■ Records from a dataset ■

◇ ◇ ◇ ◇ ◇

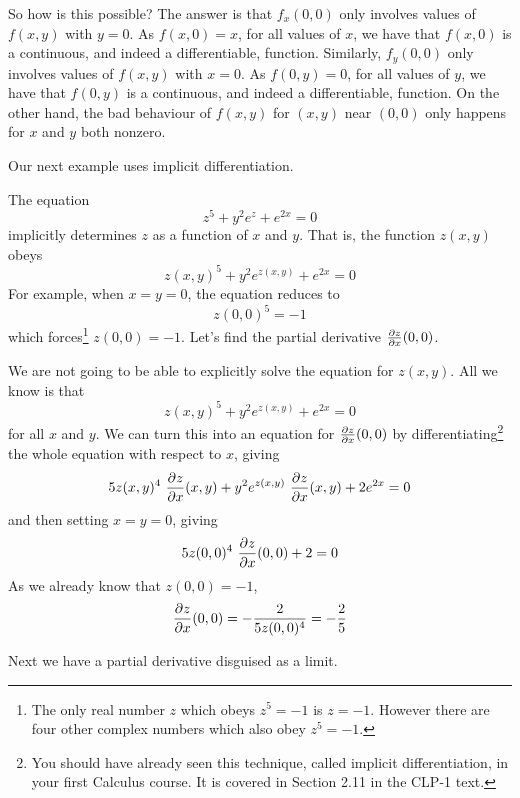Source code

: \begin{eg}
So how is this possible? The answer is that $f_x(0,0)$ only involves values of $f(x,y)$ with $y=0$. As $f(x,0)=x$, for all values of $x$, we have that
$f(x,0)$ is a continuous, and indeed a differentiable, function. Similarly, 
$f_y(0,0)$ only involves values of $f(x,y)$ with $x=0$. As $f(0,y)=0$, for all values of $y$, we have that $f(0,y)$ is a continuous, and indeed a 
differentiable, function. On the other hand, the bad behaviour of $f(x,y)$ for $(x,y)$ near
$(0,0)$ only happens for $x$ and $y$ both nonzero.

\end{eg}
Our next example uses implicit differentiation.
\begin{eg}\label{eg partials E}
The equation 
\begin{equation*}
z^5 + y^2 e^z +e^{2x}=0
\end{equation*}
implicitly determines $z$ as a function of $x$ and $y$. 
That is, the function $z(x,y)$ obeys
\begin{equation*}
z(x,y)^5 + y^2 e^{z(x,y)} +e^{2x}=0
\end{equation*}
For example, when $x=y=0$, the equation reduces to
\begin{equation*}
z(0,0)^5=-1
\end{equation*}
which forces\footnote{The only real number $z$ which obeys $z^5=-1$
is $z=-1$. However there are four other complex numbers which also obey
$z^5=-1$.} $z(0,0)=-1$. Let's find the partial derivative $\pdiff{z}{x}(0,0)$.

We are not going to be able to explicitly solve the equation for $z(x,y)$.
All we know is that
\begin{equation*}
z(x,y)^5 + y^2 e^{z(x,y)} + e^{2x} =0
\end{equation*}
for all $x$ and $y$. We can turn this into an equation for $\pdiff{z}{x}(0,0)$
by differentiating\footnote{You should have already seen this technique,
called implicit differentiation, in your first Calculus course. It is covered 
in Section 2.11 in the CLP-1 text.} the whole equation with respect to $x$, 
giving
\begin{equation*}
5z(x,y)^4\ \pdiff{z}{x}(x,y) + y^2 e^{z(x,y)}\ \pdiff{z}{x}(x,y) +2e^{2x}  =0
\end{equation*}
and then setting $x=y=0$, giving
\begin{equation*}
5z(0,0)^4\ \pdiff{z}{x}(0,0) +2  =0
\end{equation*}
As we already know that $z(0,0)=-1$,
\begin{equation*}
\pdiff{z}{x}(0,0) = -\frac{2}{5z(0,0)^4} =-\frac{2}{5}
\end{equation*}
\end{eg}
Next we have a partial derivative disguised as a limit.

◇ ◇ ◇ ◇ ◇

■ AIM OF THE EXERCISE ■
Return each line from the records that includes the word "pdiff".

■ FINAL ANSWER ■
$z^5=-1$.} $z(0,0)=-1$. Let's find the partial derivative $\pdiff{z}{x}(0,0)$.
for all $x$ and $y$. We can turn this into an equation for $\pdiff{z}{x}(0,0)$
5z(x,y)^4\ \pdiff{z}{x}(x,y) + y^2 e^{z(x,y)}\ \pdiff{z}{x}(x,y) +2e^{2x}  =0
5z(0,0)^4\ \pdiff{z}{x}(0,0) +2  =0
\pdiff{z}{x}(0,0) = -\frac{2}{5z(0,0)^4} =-\frac{2}{5}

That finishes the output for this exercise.